OP........I hope you can sleep at night knowing you basically burned down a house full of orphans that were taking care of baby seals recovering from nearly being clubbed to death. Not to mention most of the orphans were pregnant. Also without those AFCI’s the ARC’s happening on every circuit backfed to the transformer and burned down the rest of the block in which one of the houses was full of AR15’s(loaded with bump stocks) that went off and killed the neighbors on the other side of the street. So sad.........you disgust me


----------



## sbrn33 (Mar 15, 2007)

MotoGP1199 said:


> OP........I hope you can sleep at night knowing you basically burned down a house full of orphans that were taking care of baby seals recovering from nearly being clubbed to death. Not to mention most of the orphans were pregnant. Also without those AFCI’s the ARC’s happening on every circuit backfed to the transformer and burned down the rest of the block in which one of the houses was full of AR15’s(loaded with bump stocks) that went off and killed the neighbors on the other side of the street. So sad.........you disgust me


Jap bikes are gay.


----------



## lighterup (Jun 14, 2013)

sbrn33 said:


> Jap bikes are gay.


:biggrin:


----------



## MotoGP1199 (Aug 11, 2014)

sbrn33 said:


> Jap bikes are gay.


LOL........I really wish a US manufaturer would make a decent sport bike.

I require a motorcycle to do 3 things.
1. Accerlate
2. Turn
3. Brake

A Harley does non of those. If I wanted to go no wear and be comfortable I would stay home sitting on my couch.:devil3:


----------



## sbrn33 (Mar 15, 2007)

MotoGP1199 said:


> LOL........I really wish a US manufaturer would make a decent sport bike.
> 
> I require a motorcycle to do 3 things.
> 1. Accerlate
> ...


I will watch you on PD Live this Friday.


----------



## RePhase277 (Feb 5, 2008)

MotoGP1199 said:


> OP........I hope you can sleep at night knowing you basically burned down a house full of orphans that were taking care of baby seals recovering from nearly being clubbed to death. Not to mention most of the orphans were pregnant. Also without those AFCI’s the ARC’s happening on every circuit backfed to the transformer and burned down the rest of the block in which one of the houses was full of AR15’s(loaded with bump stocks) that went off and killed the neighbors on the other side of the street. So sad.........you disgust me


He disgusts me too, but for completely different and arousing reasons.


----------



## lighterup (Jun 14, 2013)

sbrn33 said:


> I will watch you on PD Live this Friday.

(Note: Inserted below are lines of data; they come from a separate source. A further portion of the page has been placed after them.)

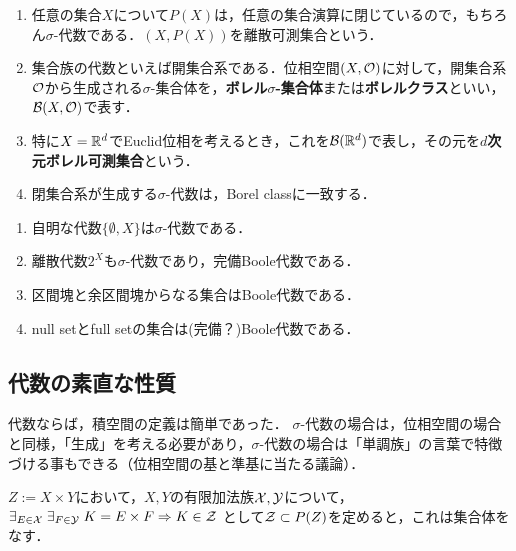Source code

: \documentclass[uplatex, dvipdfmx]{jsreport}
\begin{document}
\begin{example}\mbox{}
    \begin{enumerate}
        \item 任意の集合$X$について$P(X)$は，任意の集合演算に閉じているので，もちろん$\sigma$-代数である．$(X,P(X))$を離散可測集合という．
        \item 集合族の代数といえば開集合系である．位相空間$(X,\mathcal{O})$に対して，開集合系$\mathcal{O}$から生成される$\sigma$-集合体を，\textbf{ボレル$\sigma$-集合体}または\textbf{ボレルクラス}といい，$\mathcal{B}(X,\mathcal{O})$で表す．
        \item 特に$X=\mathbb{R}^d$でEuclid位相を考えるとき，これを$\mathcal{B}(\mathbb{R}^d)$で表し，その元を\textbf{$d$次元ボレル可測集合}という．
        \item 閉集合系が生成する$\sigma$-代数は，Borel classに一致する．
    \end{enumerate}
\end{example}

\begin{example}\mbox{}
    \begin{enumerate}
        \item 自明な代数$\{\emptyset,X\}$は$\sigma$-代数である．
        \item 離散代数$2^X$も$\sigma$-代数であり，完備Boole代数である．
        \item 区間塊と余区間塊からなる集合はBoole代数である．
        \item null setとfull setの集合は(完備？)Boole代数である．
    \end{enumerate}
\end{example}

\subsection{代数の素直な性質}

\begin{tcolorbox}[colframe=ForestGreen, colback=ForestGreen!10!white,breakable,colbacktitle=ForestGreen!40!white,coltitle=black,fonttitle=\bfseries\sffamily,
title=]
    代数ならば，積空間の定義は簡単であった．
    $\sigma$-代数の場合は，位相空間の場合と同様，「生成」を考える必要があり，$\sigma$-代数の場合は「単調族」の言葉で特徴づける事もできる（位相空間の基と準基に当たる議論）．
\end{tcolorbox}

\begin{proposition}
    $Z:=X\times Y$において，$X,Y$の有限加法族$\mathcal{X},\mathcal{Y}$について，
    $\exists_{E\in\mathcal{X}}\;\exists_{F\in\mathcal{Y}}\;K=E\times F\Rightarrow K\in\mathcal{Z}$
    として$\mathcal{Z}\subset P(Z)$を定めると，これは集合体をなす．
\end{proposition}
\end{document}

Why there? He's not from NC , Utah ,Texas , FLA or 
STREETSBORO OHIO (btw ...we call it "Streetstucky"

:vs_laugh::vs_laugh:


----------



## lighterup (Jun 14, 2013)

RePhase277 said:


> He disgusts me too, but for completely different and arousing reasons.


you really should back off the ******
or whatever else your taking...damn


----------



## RePhase277 (Feb 5, 2008)

lighterup said:


> you really should back off the ******
> or whatever else your taking...damn


Even the electrical stuff? Did you see my old avatar?


----------